Only the lines with "created" in the entries below belong in the answer; please copy them.

[GIVEN INFORMATION]

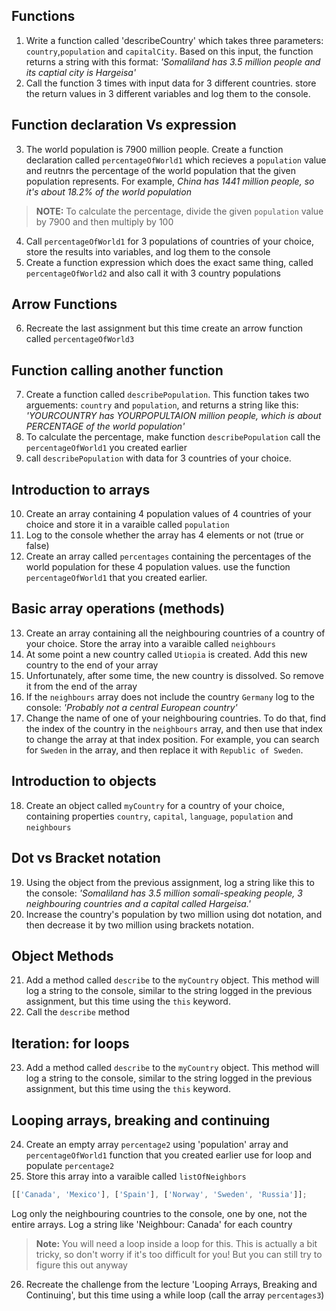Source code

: ## Functions
1. Write a function called 'describeCountry' which takes three parameters: `country`,`population` and `capitalCity`. Based on this input, the function returns a string with this format: *'Somaliland has 3.5 million people and its captial city is Hargeisa'*
2. Call the function 3 times with input data for 3 different countries. store the return values in 3 different variables and log them to the console.

## Function declaration Vs expression

3. The world population is 7900 million people. Create a function declaration called `percentageOfWorld1` which recieves a `population` value and reutnrs the percentage of the world population that the given population represents. For example, *China has 1441 million people, so it's about 18.2% of the world population*
>**NOTE:** To calculate the percentage, divide the given `population` value by 7900 and then multiply by 100
4. Call `percentageOfWorld1` for 3 populations of countries of your choice, store the results into variables, and log them to the console
5. Create a function expression which does the exact same thing, called `percentageOfWorld2` and also call it with 3 country populations
## Arrow Functions
6. Recreate the last assignment but this time create an arrow function called `percentageOfWorld3`
## Function calling another function 
7. Create a function called `describePopulation`. This function takes two arguements: `country` and `population`, and returns a string like this: *'YOURCOUNTRY has YOURPOPULTAION million people, which is about PERCENTAGE of the world population'*
8. To calculate the percentage, make function `describePopulation` call the `percentageOfWorld1` you created earlier
9. call `describePopulation` with data for 3 countries of your choice.
## Introduction to arrays
10. Create an array containing 4 population values of 4 countries of your choice and store it in a varaible called `population`
11. Log to the console whether the array has 4 elements or not (true or false)
12. Create an array called `percentages` containing the percentages of the world population for these 4 population values. use the function `percentageOfWorld1` that you created earlier.
## Basic array operations (methods)
13. Create an array containing all the neighbouring countries of a country of your choice. Store the array into a varaible called `neighbours`
14. At some point a new country called `Utiopia` is created. Add this new country to the end of your array
15. Unfortunately, after some time, the new country is dissolved. So remove it from the end of the array
16. If the `neighbours` array does not include the country `Germany` log to the console: *'Probably not a central European country'*
17. Change the name of one of your neighbouring countries. To do that, find the index of the country in the `neighbours` array, and then use that index to change the array at that index position. For example, you can search for `Sweden` in the array, and then replace it with `Republic of Sweden`.
## Introduction to objects
18. Create an object called `myCountry` for a country of your choice, containing properties `country`, `capital`, `language`, `population` and `neighbours`
## Dot vs Bracket notation
19. Using the object from the previous assignment, log a string like this to the console: *'Somaliland has 3.5 million somali-speaking people, 3 neighbouring countries and a capital called Hargeisa.'*
20. Increase the country's population by two million using dot notation, and then decrease it by two million using brackets notation.
## Object Methods
21. Add a method called `describe` to the `myCountry` object. This method will log a string to the console, similar to the string logged in the previous assignment, but this time using the `this` keyword.
22. Call the `describe` method
## Iteration: for loops
23. Add a method called `describe` to the `myCountry` object. This method will log a string to the console, similar to the string logged in the previous assignment, but this time using the `this` keyword.
## Looping arrays, breaking and continuing 
24. Create an empty array `percentage2` using 'population' array and `percentageOfWorld1` function that you created earlier use for loop and populate `percentage2`
25. Store this array into a varaible called `listOfNeighbors` 
```javascript
[['Canada', 'Mexico'], ['Spain'], ['Norway', 'Sweden', 'Russia']];
```
 Log only the neighbouring countries to the console, one by one, not the entire arrays. Log a string like 'Neighbour: Canada' for each country
>**Note:** You will need a loop inside a loop for this. This is actually a bit tricky, so don't worry if it's too difficult for you! But you can still try to figure this out anyway
26. Recreate the challenge from the lecture 'Looping Arrays, Breaking and Continuing', but this time using a while loop (call the array `percentages3`)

[/GIVEN INFORMATION]

WRITTEN RESPONSE
8. To calculate the percentage, make function `describePopulation` call the `percentageOfWorld1` you created earlier
12. Create an array called `percentages` containing the percentages of the world population for these 4 population values. use the function `percentageOfWorld1` that you created earlier.
14. At some point a new country called `Utiopia` is created. Add this new country to the end of your array
24. Create an empty array `percentage2` using 'population' array and `percentageOfWorld1` function that you created earlier use for loop and populate `percentage2`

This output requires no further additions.